What's Wrong With BC's Emergency Health Care System?

Vancouver Sun April 03 2014


April 03, 2014 at 8:00 PM

B.C. ambulance paramedics are now being told to treat many formerly serious calls, such as trauma from car accidents, as "routine" as they wrestle with an under-funded, under-staff system the public depends upon.

The decision by the provincial government to downgrade the response the B.C. Ambulance Service gives to a large number of medical assistance calls is being done under the argument it will allow paramedics to respond faster to truly life-threatening cases.

But when you hear the following story, you may wonder whether the government is missing the picture entirely in its mandate to provide health services to its citizens.

Ambulances parked outside Royal Columbian Hospital’s often overcrowded emergency ward.

On Wednesday my colleague Kelly Sinoski and I reported on how Metro politicians and fire chiefs like Vancouver’s John McKearney are sounding the alarm over the Provincial Health Services Authority’s downgrading of 74 call types from “emergency” to “routine”. (Here’s a video clip of McKearney’s report to council.)

It may sound odd, but how do you consider trauma from a car accident or assault, chest pains, an incapacitating fall or a deep laceration “routine”?

That may be just code-speak. I don’t know what the real difference is between any of those injuries and someone who is in cardiac arrest. Dr. William Dick, the vice-president of medical programs for B.C. Emergency Services says all these “resource allocation plan” changes mean paramedics can get to a life-threatening situation 30 seconds faster now. “When you’re in cardiac arrest, that’s important,” he told Sinoski.

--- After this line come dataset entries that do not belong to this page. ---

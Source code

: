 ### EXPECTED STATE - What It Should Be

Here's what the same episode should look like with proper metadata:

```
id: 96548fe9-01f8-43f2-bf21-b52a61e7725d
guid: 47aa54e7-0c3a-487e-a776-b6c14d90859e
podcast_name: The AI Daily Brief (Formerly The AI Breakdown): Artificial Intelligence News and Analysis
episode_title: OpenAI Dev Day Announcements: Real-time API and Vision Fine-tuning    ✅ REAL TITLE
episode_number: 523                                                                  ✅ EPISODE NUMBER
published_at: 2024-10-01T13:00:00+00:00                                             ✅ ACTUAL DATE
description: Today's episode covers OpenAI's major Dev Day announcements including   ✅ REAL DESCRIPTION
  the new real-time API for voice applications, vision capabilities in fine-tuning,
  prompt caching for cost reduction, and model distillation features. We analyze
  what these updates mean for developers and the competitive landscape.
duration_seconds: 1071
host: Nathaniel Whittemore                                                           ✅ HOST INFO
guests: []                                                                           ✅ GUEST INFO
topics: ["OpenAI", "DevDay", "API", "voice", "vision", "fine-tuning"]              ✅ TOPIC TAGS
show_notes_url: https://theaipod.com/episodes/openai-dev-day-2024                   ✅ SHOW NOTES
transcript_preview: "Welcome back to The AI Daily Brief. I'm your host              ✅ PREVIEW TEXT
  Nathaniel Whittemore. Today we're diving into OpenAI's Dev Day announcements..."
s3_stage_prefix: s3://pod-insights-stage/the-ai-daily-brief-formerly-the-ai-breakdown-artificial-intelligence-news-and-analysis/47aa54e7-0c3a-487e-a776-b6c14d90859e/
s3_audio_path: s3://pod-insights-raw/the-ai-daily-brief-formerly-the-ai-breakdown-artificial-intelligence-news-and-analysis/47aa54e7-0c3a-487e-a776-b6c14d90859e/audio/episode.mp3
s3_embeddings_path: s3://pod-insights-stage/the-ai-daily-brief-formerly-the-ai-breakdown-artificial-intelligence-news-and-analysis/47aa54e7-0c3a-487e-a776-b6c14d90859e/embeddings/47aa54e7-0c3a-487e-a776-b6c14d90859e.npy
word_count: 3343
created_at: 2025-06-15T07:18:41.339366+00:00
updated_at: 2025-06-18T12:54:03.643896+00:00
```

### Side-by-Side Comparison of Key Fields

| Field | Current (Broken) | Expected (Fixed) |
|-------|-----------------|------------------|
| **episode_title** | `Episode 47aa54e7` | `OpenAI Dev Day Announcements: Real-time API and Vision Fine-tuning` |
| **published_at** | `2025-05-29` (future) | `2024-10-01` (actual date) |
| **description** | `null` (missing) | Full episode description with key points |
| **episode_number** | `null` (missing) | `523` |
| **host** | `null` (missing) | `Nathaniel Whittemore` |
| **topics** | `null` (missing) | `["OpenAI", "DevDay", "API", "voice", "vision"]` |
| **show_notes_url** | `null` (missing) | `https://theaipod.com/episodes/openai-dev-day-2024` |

I get that. Were I to have a cardiac arrest, I’d want paramedics at my side fast. In fact, I’d want them at my side if I had a fractured skull, a broken hip, shortness of breath or a deep laceration. Just not in an hour. To me, they’re all worthy of the best emergency medical response we can muster, not a case of “eeny, meeny, miny, moe.”

So it stunned me to learn on Tuesday night that the elderly wife of a friend of mine lay on the pavement outside her daughter’s house for more than an hour with a broken hip while the ambulance service re-tasked a dispatched ambulance four times to other calls. She fell into that ludicrous category of being a “routine” call. What’s routine about being left on cold pavement, unable to get up and in excruciating pain?

The experience alarmed her husband, their family and the first responders who had arrived almost immediately, but who were left holding the bag while the clearly overworked ambulance service played whack-a-mole with its cars.

To make matters worse, once she was taken to hospital, she spent many agonizing hours waiting to be seen by a doctor because the emergency room didn’t have enough staff. She finally had surgery late Wednesday night and it will be a long time before she is up and running.
My friend, who normally has a placid personality, was so angry he planned to write to Health Minister Terry Lake to ask him what he considers to be adequate health care.

“I want to end my letter asking him if this were his wife or his mother, would he be satisfied with her being left in pain on a sidewalk for over an hour,” he told me.

Here’s what it comes down to. The province spends 42 per cent of its $44 billion annual budget on health care. But it can’t manage to get people to hospital in a timely fashion. My friend’s story isn’t unique. McKearney laid out a number of anecdotes for Vancouver council on Tuesday, all of which should have caused the province to say “we’ve got a problem, folks, and we need to fix it.”
Especially when he pointed out many of the injuries turned out to be worse than first reported. Today he sent me a copy of a quick study by the University of the Fraser Valley that looked at the BCEHS changes and concluded problems abound. I’ve appended it below.

If you don’t have enough ambulances or trained paramedics to deliver timely service, the answer is to buy more cars and train more people. Not downgrade calls to “routine” and make injured people wait longer. And if that means reordering how you spend that $44 billion, so be it. Trust me, you won’t lose votes.